If you're finding it hard to imagine YouTube will help. [video by gainsay]
The big fat North Indian wedding (procession) and rock concerts have a lot of things in common- firstly they are both loud. Volume and a successful shaadi are directly proportionate making your average shaadi slightly quieter than the Who performance at Woodstock'69. Who pumps up the volume at these events you ask? Well it is the Bollywood Brass Baja Bands and their ilk, who are really the unsung heroes of the great Indian Shaadi. They are usually men in comical colourful uniforms with their shiny brass instruments which may include saxophones, trumpets, trombones, sousaphone, snare and bass drums and sometimes even dhols. The result is something like this [mp3]. Being an essential part of the Baraat [wedding procession] is a hard job. The band has to keep their repertoire up to date with the latest Bollywood shaadi numbers and they also have to make the wedding guests dance.
The Brass Baja is a prime example of how Indians make things culturally alien to themselves their own. Show Indians a British marching band and they will make their changes add a dhol and make the band play Bollywood numbers. It is because when the West meets India culturally and musically it is what India adds that usually makes a nice "khichdi" out of things.

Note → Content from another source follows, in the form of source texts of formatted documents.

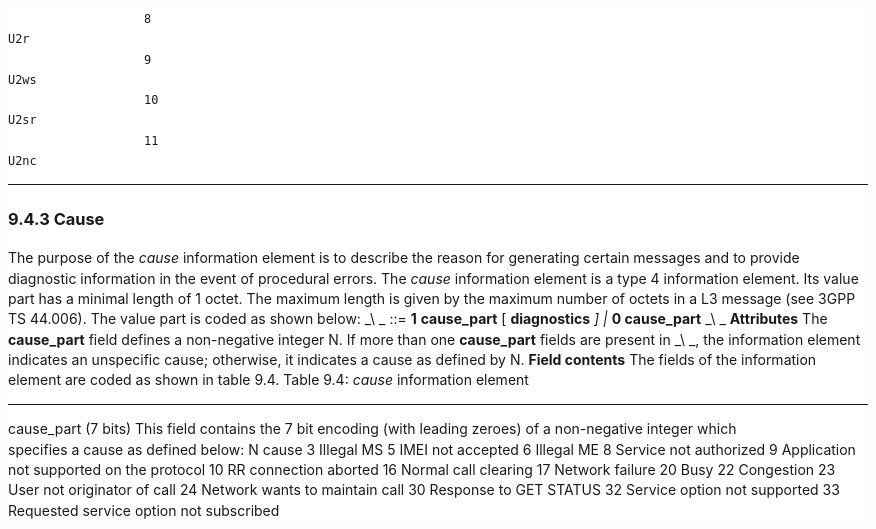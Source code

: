                        8                                                                                                                                                          U2r
                       9                                                                                                                                                          U2ws
                       10                                                                                                                                                         U2sr
                       11                                                                                                                                                         U2nc
* * *
### 9.4.3 Cause
The purpose of the _cause_ information element is to describe the reason for
generating certain messages and to provide diagnostic information in the event
of procedural errors.
The _cause_ information element is a type 4 information element. Its value
part has a minimal length of 1 octet. The maximum length is given by the
maximum number of octets in a L3 message (see 3GPP TS 44.006).
The value part is coded as shown below:
_\ _ ::= **1** **cause_part** [ **diagnostics** _]_
_\|_ **0 cause_part** _\ _
**Attributes**
The **cause_part** field defines a non-negative integer N. If more than one
**cause_part** fields are present in _\ _, the information element
indicates an unspecific cause; otherwise, it indicates a cause as defined by
N.
**Field contents**
The fields of the information element are coded as shown in table 9.4.
Table 9.4: _cause_ information element
* * *
cause_part (7 bits)
                         This field contains the 7 bit encoding (with leading zeroes) of a non-negative integer which   
                         specifies a cause as defined below:
                         N                                                                                              cause
                         3                                                                                              Illegal MS
                         5                                                                                              IMEI not accepted
                         6                                                                                              Illegal ME
                         8                                                                                              Service not authorized
                         9                                                                                              Application not supported on the protocol
                         10                                                                                             RR connection aborted
                         16                                                                                             Normal call clearing
                         17                                                                                             Network failure
                         20                                                                                             Busy
                         22                                                                                             Congestion
                         23                                                                                             User not originator of call
                         24                                                                                             Network wants to maintain call
                         30                                                                                             Response to GET STATUS
                         32                                                                                             Service option not supported
                         33                                                                                             Requested service option not subscribed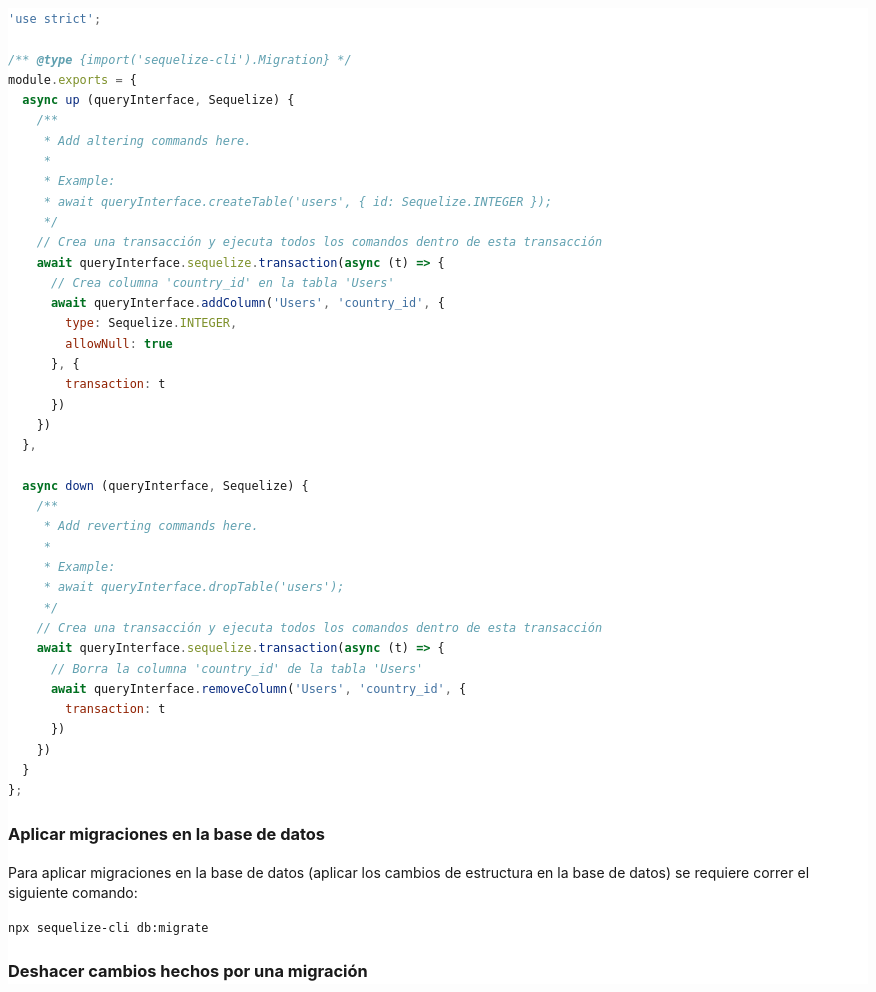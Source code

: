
 ```javascript
'use strict';

/** @type {import('sequelize-cli').Migration} */
module.exports = {
  async up (queryInterface, Sequelize) {
    /**
     * Add altering commands here.
     *
     * Example:
     * await queryInterface.createTable('users', { id: Sequelize.INTEGER });
     */
    // Crea una transacción y ejecuta todos los comandos dentro de esta transacción
    await queryInterface.sequelize.transaction(async (t) => {
      // Crea columna 'country_id' en la tabla 'Users'
      await queryInterface.addColumn('Users', 'country_id', {
        type: Sequelize.INTEGER,
        allowNull: true
      }, {
        transaction: t
      })
    })
  },

  async down (queryInterface, Sequelize) {
    /**
     * Add reverting commands here.
     *
     * Example:
     * await queryInterface.dropTable('users');
     */
    // Crea una transacción y ejecuta todos los comandos dentro de esta transacción
    await queryInterface.sequelize.transaction(async (t) => {
      // Borra la columna 'country_id' de la tabla 'Users'
      await queryInterface.removeColumn('Users', 'country_id', {
        transaction: t
      })
    })
  }
};
```

### Aplicar migraciones en la base de datos

Para aplicar migraciones en la base de datos (aplicar los cambios de estructura en la base de datos) se requiere correr el siguiente comando:

```bash
npx sequelize-cli db:migrate
```

### Deshacer cambios hechos por una migración
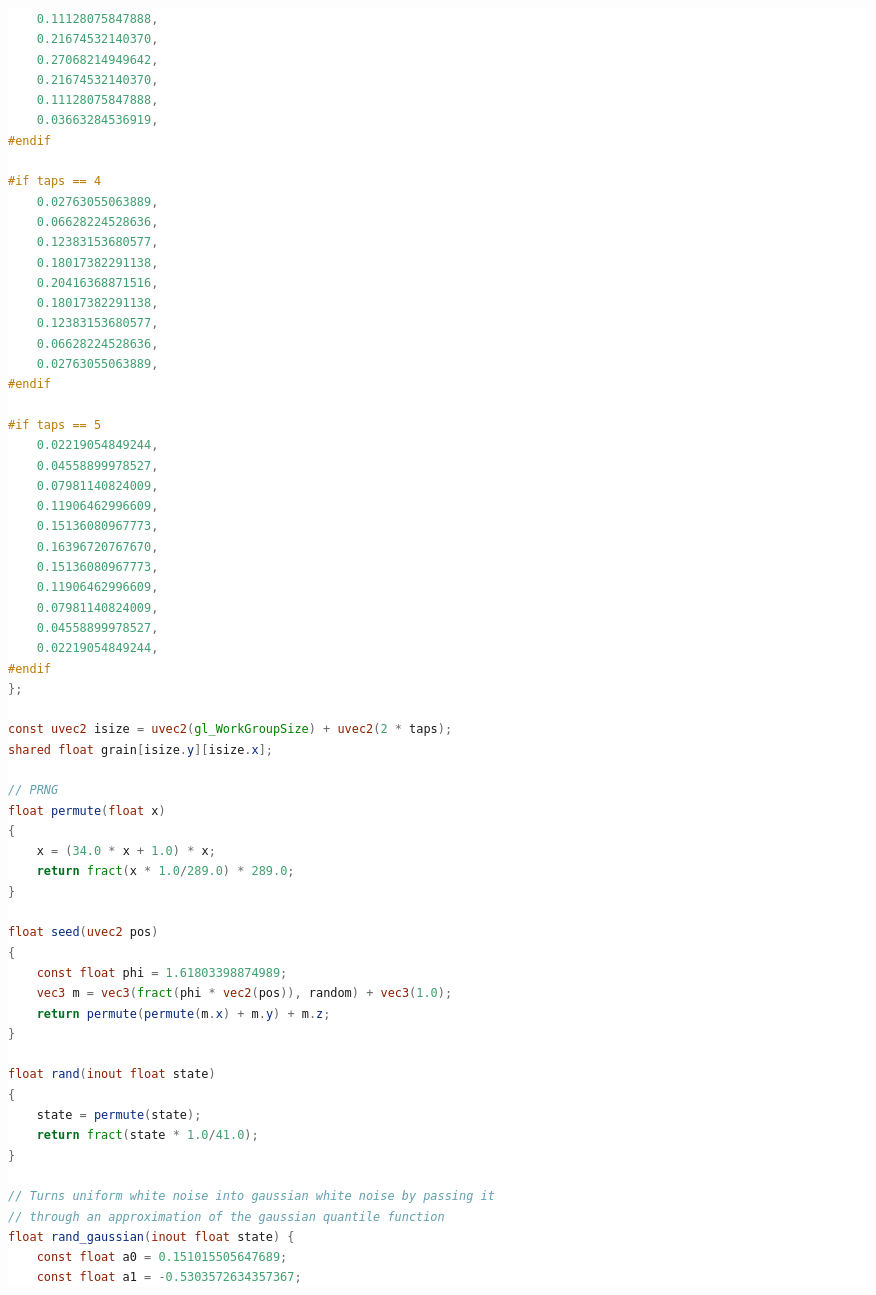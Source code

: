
 ``` glsl linenums="1"
    0.11128075847888,
    0.21674532140370,
    0.27068214949642,
    0.21674532140370,
    0.11128075847888,
    0.03663284536919,
#endif

#if taps == 4
    0.02763055063889,
    0.06628224528636,
    0.12383153680577,
    0.18017382291138,
    0.20416368871516,
    0.18017382291138,
    0.12383153680577,
    0.06628224528636,
    0.02763055063889,
#endif

#if taps == 5
    0.02219054849244,
    0.04558899978527,
    0.07981140824009,
    0.11906462996609,
    0.15136080967773,
    0.16396720767670,
    0.15136080967773,
    0.11906462996609,
    0.07981140824009,
    0.04558899978527,
    0.02219054849244,
#endif
};

const uvec2 isize = uvec2(gl_WorkGroupSize) + uvec2(2 * taps);
shared float grain[isize.y][isize.x];

// PRNG
float permute(float x)
{
    x = (34.0 * x + 1.0) * x;
    return fract(x * 1.0/289.0) * 289.0;
}

float seed(uvec2 pos)
{
    const float phi = 1.61803398874989;
    vec3 m = vec3(fract(phi * vec2(pos)), random) + vec3(1.0);
    return permute(permute(m.x) + m.y) + m.z;
}

float rand(inout float state)
{
    state = permute(state);
    return fract(state * 1.0/41.0);
}

// Turns uniform white noise into gaussian white noise by passing it
// through an approximation of the gaussian quantile function
float rand_gaussian(inout float state) {
    const float a0 = 0.151015505647689;
    const float a1 = -0.5303572634357367;
```

[^ifdef]: Because these are macros, their presence can be tested for using
[^mpv]: In mpv using `--vo=gpu-next`, these can be set using the
[^spec]: On supported platforms, these are implemented using specialization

The Mahboob Band of Calcutta
[A uniformed member of M.B whith his intruments. Look how shiny they are .]
This band, headquartered in a middle class neighborhood in Calcutta, is one such brass baja that I had an opportunity to briefly interact with. Yusuf is one of the trumpeters of the band and I ask him about the structure of band. He tells me proudly,
[Without the Trumpeters the band won't work. There usually two trumpeters in band they are followed by guys who play the drums and the wind and pipe instruments]
"Trumpetwallah nahi hoga toh band nahi challega. Har band me doh trumpetwalle hotey hein aur uske peeche bass aur tuba"
[Yusuf pictured to left with his fellow trumpeter.]
I then asked him about life in such a band in general.
He tells me grudgingly that life is hard because the bandwallah doesn't pay them enough. Also he has to go back to his village in the summer when the marriage season is over because work in the band dries up. The sacrifices are necessary because music is his art and people make sacrifices for their art and he is a happier person because of this.
They were a jovial group, as musicians sometimes are, and it was a pleasant conversation that ended in my taking their pictures and the band playing me some of their favourite tunes.
[Practice makes perfect]
Back to Mumbai, as the sun sets on a December evening – the fairy lights flare, off go the fireworks and you can feel the bass from music below rattle your glass. It is another wedding, another working evening for the red uniformed musicians to rattle out their repertoire once again, because it is their job to make you dance.